--- Exercise material Enclosed Below ---
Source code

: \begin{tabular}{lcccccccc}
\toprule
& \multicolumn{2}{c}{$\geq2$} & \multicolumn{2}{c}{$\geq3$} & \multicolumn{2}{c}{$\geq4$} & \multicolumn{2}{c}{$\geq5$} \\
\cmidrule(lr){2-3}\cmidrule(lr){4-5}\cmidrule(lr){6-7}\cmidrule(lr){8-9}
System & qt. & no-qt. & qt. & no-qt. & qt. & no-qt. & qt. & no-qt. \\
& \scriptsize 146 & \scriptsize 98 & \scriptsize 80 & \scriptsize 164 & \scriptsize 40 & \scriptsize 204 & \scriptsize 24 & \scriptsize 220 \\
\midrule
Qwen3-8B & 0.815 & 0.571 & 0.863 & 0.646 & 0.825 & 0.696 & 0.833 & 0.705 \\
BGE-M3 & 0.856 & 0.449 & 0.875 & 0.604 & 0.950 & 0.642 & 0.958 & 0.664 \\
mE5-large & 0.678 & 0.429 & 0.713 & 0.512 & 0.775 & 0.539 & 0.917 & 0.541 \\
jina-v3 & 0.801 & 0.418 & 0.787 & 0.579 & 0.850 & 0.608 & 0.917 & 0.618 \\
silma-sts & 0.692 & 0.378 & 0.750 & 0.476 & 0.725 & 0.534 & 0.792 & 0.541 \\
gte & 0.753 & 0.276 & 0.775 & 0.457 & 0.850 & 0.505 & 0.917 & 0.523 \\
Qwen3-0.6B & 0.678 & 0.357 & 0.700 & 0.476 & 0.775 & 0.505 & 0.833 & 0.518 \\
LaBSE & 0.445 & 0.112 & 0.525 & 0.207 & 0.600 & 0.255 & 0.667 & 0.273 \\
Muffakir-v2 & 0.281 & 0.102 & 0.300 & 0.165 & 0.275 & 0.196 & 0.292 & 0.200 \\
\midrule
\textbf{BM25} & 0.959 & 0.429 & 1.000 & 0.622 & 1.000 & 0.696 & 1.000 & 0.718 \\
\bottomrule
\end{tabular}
--- End of Enclosed Exercise material ---
What you should do
When a line in the records above holds "tabular", that line is to be reported.

Solved exercise
: \begin{tabular}{lcccccccc}
\end{tabular}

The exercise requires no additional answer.